FORT PICKETT, Va. – Virginia National Guard Soldiers and Airmen from multiple units came together on extremely short notice Jan. 6, 2021, to help support the enormous request for help in Washington, D.C. ahead of the 59th Presidential Inauguration. An expedited response from VNG Soldiers assigned to the Virginia Beach-based 329th Regional Support Group and Maneuver Training Center Fort Pickett helped establish a reception, staging, onward movement and integration processing station at MTC for thousands of Soldiers heading to the nation’s capital.
The 329th RSG reacted quickly, with only hours to plan, pack and travel from Virginia Beach to MTCFP to start in-processing troops called to help assist civilian law enforcement in D.C. protect property and provide a safe environment for citizens to exercise their right to peacefully assemble and protest.
The RSOI process transitions military personnel and equipment into prepared and available resources for federal or state missions. During RSOI, Soldiers must go through several administrative and medical stations to ensure they are fully prepared and equipped for the mission at hand.
“Typically the RSOI process is 72 hours to prep and set up and then begin executing. Then at the end of the next 48 hours you’ve produced 650 troops ready to go,” explained Col. Todd Pegg, commander of the 329th RSG. “We had 24 hours of notice and prep. The next day and every day after we produced 500 Soldiers a day.”
Pegg also explained only about 60% of his staff was available to support the RSOI mission due to the short notice nature of the mission.
“I’ve got people unavailable due to work, due to travel, stuff like that, so to get it done faster than usual with only 60% of our people, I’m very happy with that,” he said.

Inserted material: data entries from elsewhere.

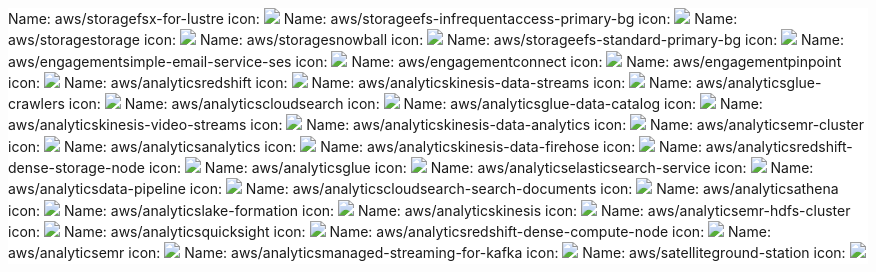 Name:  aws/storagefsx-for-lustre icon:  ![](https://github.com/mingrammer/diagrams/blob/master/resources/aws/storage/fsx-for-lustre.png/?raw=true)
Name:  aws/storageefs-infrequentaccess-primary-bg icon:  ![](https://github.com/mingrammer/diagrams/blob/master/resources/aws/storage/efs-infrequentaccess-primary-bg.png/?raw=true)
Name:  aws/storagestorage icon:  ![](https://github.com/mingrammer/diagrams/blob/master/resources/aws/storage/storage.png/?raw=true)
Name:  aws/storagesnowball icon:  ![](https://github.com/mingrammer/diagrams/blob/master/resources/aws/storage/snowball.png/?raw=true)
Name:  aws/storageefs-standard-primary-bg icon:  ![](https://github.com/mingrammer/diagrams/blob/master/resources/aws/storage/efs-standard-primary-bg.png/?raw=true)
Name:  aws/engagementsimple-email-service-ses icon:  ![](https://github.com/mingrammer/diagrams/blob/master/resources/aws/engagement/simple-email-service-ses.png/?raw=true)
Name:  aws/engagementconnect icon:  ![](https://github.com/mingrammer/diagrams/blob/master/resources/aws/engagement/connect.png/?raw=true)
Name:  aws/engagementpinpoint icon:  ![](https://github.com/mingrammer/diagrams/blob/master/resources/aws/engagement/pinpoint.png/?raw=true)
Name:  aws/analyticsredshift icon:  ![](https://github.com/mingrammer/diagrams/blob/master/resources/aws/analytics/redshift.png/?raw=true)
Name:  aws/analyticskinesis-data-streams icon:  ![](https://github.com/mingrammer/diagrams/blob/master/resources/aws/analytics/kinesis-data-streams.png/?raw=true)
Name:  aws/analyticsglue-crawlers icon:  ![](https://github.com/mingrammer/diagrams/blob/master/resources/aws/analytics/glue-crawlers.png/?raw=true)
Name:  aws/analyticscloudsearch icon:  ![](https://github.com/mingrammer/diagrams/blob/master/resources/aws/analytics/cloudsearch.png/?raw=true)
Name:  aws/analyticsglue-data-catalog icon:  ![](https://github.com/mingrammer/diagrams/blob/master/resources/aws/analytics/glue-data-catalog.png/?raw=true)
Name:  aws/analyticskinesis-video-streams icon:  ![](https://github.com/mingrammer/diagrams/blob/master/resources/aws/analytics/kinesis-video-streams.png/?raw=true)
Name:  aws/analyticskinesis-data-analytics icon:  ![](https://github.com/mingrammer/diagrams/blob/master/resources/aws/analytics/kinesis-data-analytics.png/?raw=true)
Name:  aws/analyticsemr-cluster icon:  ![](https://github.com/mingrammer/diagrams/blob/master/resources/aws/analytics/emr-cluster.png/?raw=true)
Name:  aws/analyticsanalytics icon:  ![](https://github.com/mingrammer/diagrams/blob/master/resources/aws/analytics/analytics.png/?raw=true)
Name:  aws/analyticskinesis-data-firehose icon:  ![](https://github.com/mingrammer/diagrams/blob/master/resources/aws/analytics/kinesis-data-firehose.png/?raw=true)
Name:  aws/analyticsredshift-dense-storage-node icon:  ![](https://github.com/mingrammer/diagrams/blob/master/resources/aws/analytics/redshift-dense-storage-node.png/?raw=true)
Name:  aws/analyticsglue icon:  ![](https://github.com/mingrammer/diagrams/blob/master/resources/aws/analytics/glue.png/?raw=true)
Name:  aws/analyticselasticsearch-service icon:  ![](https://github.com/mingrammer/diagrams/blob/master/resources/aws/analytics/elasticsearch-service.png/?raw=true)
Name:  aws/analyticsdata-pipeline icon:  ![](https://github.com/mingrammer/diagrams/blob/master/resources/aws/analytics/data-pipeline.png/?raw=true)
Name:  aws/analyticscloudsearch-search-documents icon:  ![](https://github.com/mingrammer/diagrams/blob/master/resources/aws/analytics/cloudsearch-search-documents.png/?raw=true)
Name:  aws/analyticsathena icon:  ![](https://github.com/mingrammer/diagrams/blob/master/resources/aws/analytics/athena.png/?raw=true)
Name:  aws/analyticslake-formation icon:  ![](https://github.com/mingrammer/diagrams/blob/master/resources/aws/analytics/lake-formation.png/?raw=true)
Name:  aws/analyticskinesis icon:  ![](https://github.com/mingrammer/diagrams/blob/master/resources/aws/analytics/kinesis.png/?raw=true)
Name:  aws/analyticsemr-hdfs-cluster icon:  ![](https://github.com/mingrammer/diagrams/blob/master/resources/aws/analytics/emr-hdfs-cluster.png/?raw=true)
Name:  aws/analyticsquicksight icon:  ![](https://github.com/mingrammer/diagrams/blob/master/resources/aws/analytics/quicksight.png/?raw=true)
Name:  aws/analyticsredshift-dense-compute-node icon:  ![](https://github.com/mingrammer/diagrams/blob/master/resources/aws/analytics/redshift-dense-compute-node.png/?raw=true)
Name:  aws/analyticsemr icon:  ![](https://github.com/mingrammer/diagrams/blob/master/resources/aws/analytics/emr.png/?raw=true)
Name:  aws/analyticsmanaged-streaming-for-kafka icon:  ![](https://github.com/mingrammer/diagrams/blob/master/resources/aws/analytics/managed-streaming-for-kafka.png/?raw=true)
Name:  aws/satelliteground-station icon:  ![](https://github.com/mingrammer/diagrams/blob/master/resources/aws/satellite/ground-station.png/?raw=true)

MTC Fort Pickett provided the facilities and staff from their Directorate of Logistics, as well as the Directorate of Plans, Training and Security, to help support the RSG’s RSOI mission.
“DOL and DPTS were heavily involved in the in-processing,” said Col. Paul Gravely, the Maneuver Training Center Fort Pickett garrison commander. “It was very professional work done by MTC to help support the mission of the 329th and the overall mission to get everyone to the National Capital Region.”

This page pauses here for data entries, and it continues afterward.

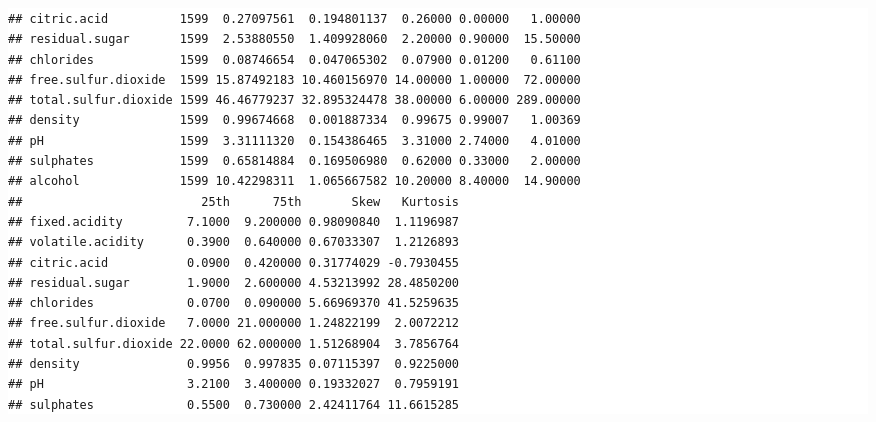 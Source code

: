     ## citric.acid          1599  0.27097561  0.194801137  0.26000 0.00000   1.00000
    ## residual.sugar       1599  2.53880550  1.409928060  2.20000 0.90000  15.50000
    ## chlorides            1599  0.08746654  0.047065302  0.07900 0.01200   0.61100
    ## free.sulfur.dioxide  1599 15.87492183 10.460156970 14.00000 1.00000  72.00000
    ## total.sulfur.dioxide 1599 46.46779237 32.895324478 38.00000 6.00000 289.00000
    ## density              1599  0.99674668  0.001887334  0.99675 0.99007   1.00369
    ## pH                   1599  3.31111320  0.154386465  3.31000 2.74000   4.01000
    ## sulphates            1599  0.65814884  0.169506980  0.62000 0.33000   2.00000
    ## alcohol              1599 10.42298311  1.065667582 10.20000 8.40000  14.90000
    ##                         25th      75th       Skew   Kurtosis
    ## fixed.acidity         7.1000  9.200000 0.98090840  1.1196987
    ## volatile.acidity      0.3900  0.640000 0.67033307  1.2126893
    ## citric.acid           0.0900  0.420000 0.31774029 -0.7930455
    ## residual.sugar        1.9000  2.600000 4.53213992 28.4850200
    ## chlorides             0.0700  0.090000 5.66969370 41.5259635
    ## free.sulfur.dioxide   7.0000 21.000000 1.24822199  2.0072212
    ## total.sulfur.dioxide 22.0000 62.000000 1.51268904  3.7856764
    ## density               0.9956  0.997835 0.07115397  0.9225000
    ## pH                    3.2100  3.400000 0.19332027  0.7959191
    ## sulphates             0.5500  0.730000 2.42411764 11.6615285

Once the stations were set up, the 329th’s mission immediately grew to include specialized training, weapons qualification and COVID-19 tests for Soldiers going through the RSOI process. Despite the last minute changes, the available staff worked to quickly obtain the necessary resources, locations and personnel to conduct the new RSOI requirements.
With Soldiers expected to arrive on a rolling basis over four days, the staff took on the difficult task of creating daily, rotational group schedules. Their precise timing and coordination ensured every group successfully completed each station with maximum efficiency and limited wait time. With all stations and schedules set, the 329th welcomed and began processing the first wave of Soldiers roughly 24 hours after being notified of their mission.

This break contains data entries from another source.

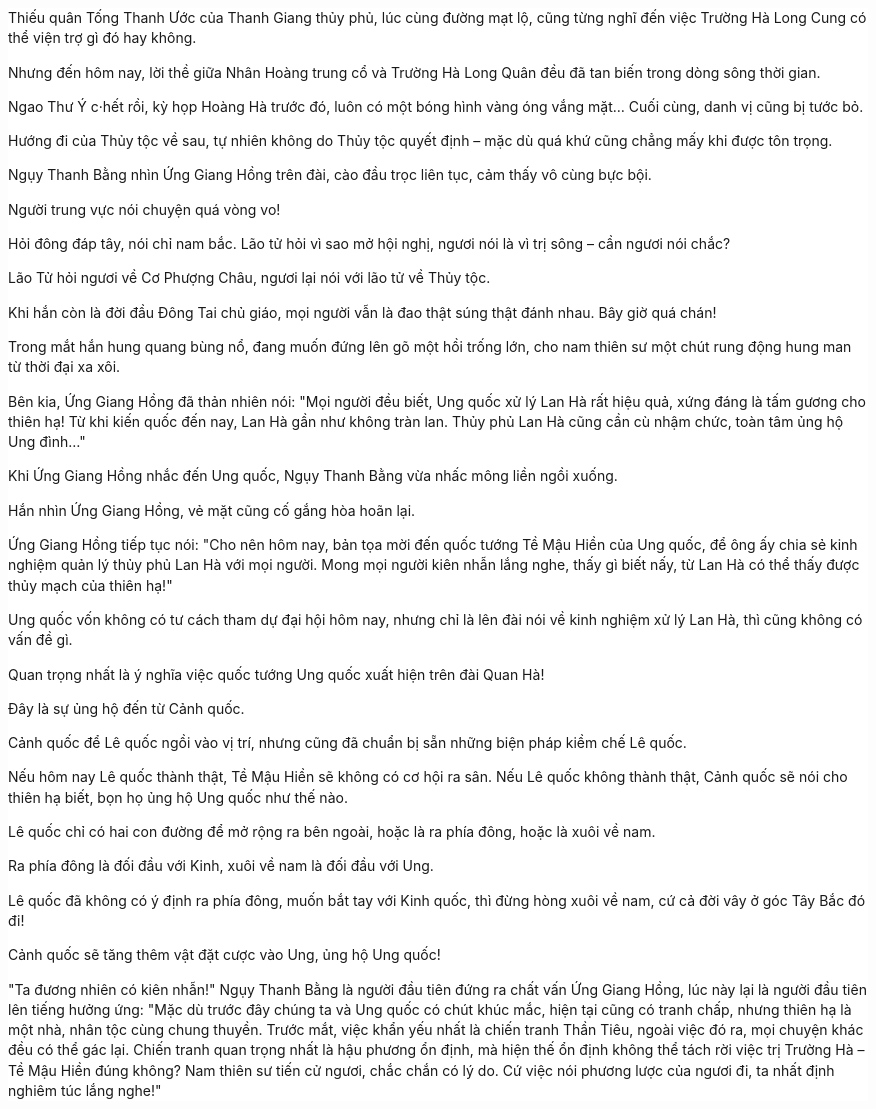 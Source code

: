 Thiếu quân Tống Thanh Ước của Thanh Giang thủy phủ, lúc cùng đường mạt lộ, cũng từng nghĩ đến việc Trường Hà Long Cung có thể viện trợ gì đó hay không.

Nhưng đến hôm nay, lời thề giữa Nhân Hoàng trung cổ và Trường Hà Long Quân đều đã tan biến trong dòng sông thời gian.

Ngao Thư Ý c·hết rồi, kỳ họp Hoàng Hà trước đó, luôn có một bóng hình vàng óng vắng mặt… Cuối cùng, danh vị cũng bị tước bỏ.

Hướng đi của Thủy tộc về sau, tự nhiên không do Thủy tộc quyết định – mặc dù quá khứ cũng chẳng mấy khi được tôn trọng.

Ngụy Thanh Bằng nhìn Ứng Giang Hồng trên đài, cào đầu trọc liên tục, cảm thấy vô cùng bực bội.

Người trung vực nói chuyện quá vòng vo!

Hỏi đông đáp tây, nói chỉ nam bắc. Lão tử hỏi vì sao mở hội nghị, ngươi nói là vì trị sông – cần ngươi nói chắc?

Lão Tử hỏi ngươi về Cơ Phượng Châu, ngươi lại nói với lão tử về Thủy tộc.

Khi hắn còn là đời đầu Đông Tai chủ giáo, mọi người vẫn là đao thật súng thật đánh nhau. Bây giờ quá chán!

Trong mắt hắn hung quang bùng nổ, đang muốn đứng lên gõ một hồi trống lớn, cho nam thiên sư một chút rung động hung man từ thời đại xa xôi.

Bên kia, Ứng Giang Hồng đã thản nhiên nói: "Mọi người đều biết, Ung quốc xử lý Lan Hà rất hiệu quả, xứng đáng là tấm gương cho thiên hạ! Từ khi kiến quốc đến nay, Lan Hà gần như không tràn lan. Thủy phủ Lan Hà cũng cần cù nhậm chức, toàn tâm ủng hộ Ung đình…"

Khi Ứng Giang Hồng nhắc đến Ung quốc, Ngụy Thanh Bằng vừa nhấc mông liền ngồi xuống.

Hắn nhìn Ứng Giang Hồng, vẻ mặt cũng cố gắng hòa hoãn lại.

Ứng Giang Hồng tiếp tục nói: "Cho nên hôm nay, bản tọa mời đến quốc tướng Tề Mậu Hiền của Ung quốc, để ông ấy chia sẻ kinh nghiệm quản lý thủy phủ Lan Hà với mọi người. Mong mọi người kiên nhẫn lắng nghe, thấy gì biết nấy, từ Lan Hà có thể thấy được thủy mạch của thiên hạ!"

Ung quốc vốn không có tư cách tham dự đại hội hôm nay, nhưng chỉ là lên đài nói về kinh nghiệm xử lý Lan Hà, thì cũng không có vấn đề gì.

Quan trọng nhất là ý nghĩa việc quốc tướng Ung quốc xuất hiện trên đài Quan Hà!

Đây là sự ủng hộ đến từ Cảnh quốc.

Cảnh quốc để Lê quốc ngồi vào vị trí, nhưng cũng đã chuẩn bị sẵn những biện pháp kiềm chế Lê quốc.

Nếu hôm nay Lê quốc thành thật, Tề Mậu Hiền sẽ không có cơ hội ra sân. Nếu Lê quốc không thành thật, Cảnh quốc sẽ nói cho thiên hạ biết, bọn họ ủng hộ Ung quốc như thế nào.

Lê quốc chỉ có hai con đường để mở rộng ra bên ngoài, hoặc là ra phía đông, hoặc là xuôi về nam.

Ra phía đông là đối đầu với Kinh, xuôi về nam là đối đầu với Ung.

Lê quốc đã không có ý định ra phía đông, muốn bắt tay với Kinh quốc, thì đừng hòng xuôi về nam, cứ cả đời vây ở góc Tây Bắc đó đi!

Cảnh quốc sẽ tăng thêm vật đặt cược vào Ung, ủng hộ Ung quốc!

"Ta đương nhiên có kiên nhẫn!" Ngụy Thanh Bằng là người đầu tiên đứng ra chất vấn Ứng Giang Hồng, lúc này lại là người đầu tiên lên tiếng hưởng ứng: "Mặc dù trước đây chúng ta và Ung quốc có chút khúc mắc, hiện tại cũng có tranh chấp, nhưng thiên hạ là một nhà, nhân tộc cùng chung thuyền. Trước mắt, việc khẩn yếu nhất là chiến tranh Thần Tiêu, ngoài việc đó ra, mọi chuyện khác đều có thể gác lại. Chiến tranh quan trọng nhất là hậu phương ổn định, mà hiện thế ổn định không thể tách rời việc trị Trường Hà – Tề Mậu Hiền đúng không? Nam thiên sư tiến cử ngươi, chắc chắn có lý do. Cứ việc nói phương lược của ngươi đi, ta nhất định nghiêm túc lắng nghe!"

“I am floored at how successful we’ve been. It’s been ugly and there’s been pain for our folks to try and get it done quickly and do more than they usually do but the numbers are there,” said Pegg.
Medical support for the RSOI process was also crucial. Soldiers processing through MTC received COVID-19 tests with the help of the Fort Pickett-based 34th Civil Support Team as well as the VNG’s COVID response task force.
“Their efficiency and professionalism with the testing process, as well as their positive relationships with the labs were instrumental in the turn-around time of the results,” said Maj. Lisa C. Beach with the VNG’s Joint Medical Advisory Cell.
Army and Air medics also conducted health checks for troops assigned to support law enforcement in D.C. The JMAC is coordinating these health efforts and will continue to do so as units return from their service in the nation’s capital. The cited the support of Maj. Gen. Timothy P. Williams, the Adjutant General of Virginia, and Brig. Gen. James Ring, the VNG Director of the Joint Staff for their success.
“This has truly been a joint effort across the entire Army and Air components,” said Col. Frank Yang, the State Air Surgeon. “Health protection of the force has always been a priority of Maj. Gen. Williams and Brig. Gen. Ring. These senior leaders have fully supported efforts by JMAC and the entire VNG medical forces.”
The VNG had about 2,400 troops on the ground in D.C. for inauguration support, and approximately 1,000 remain on duty at the request of civilian law enforcement and are expected to return to Virginia in early to mid February.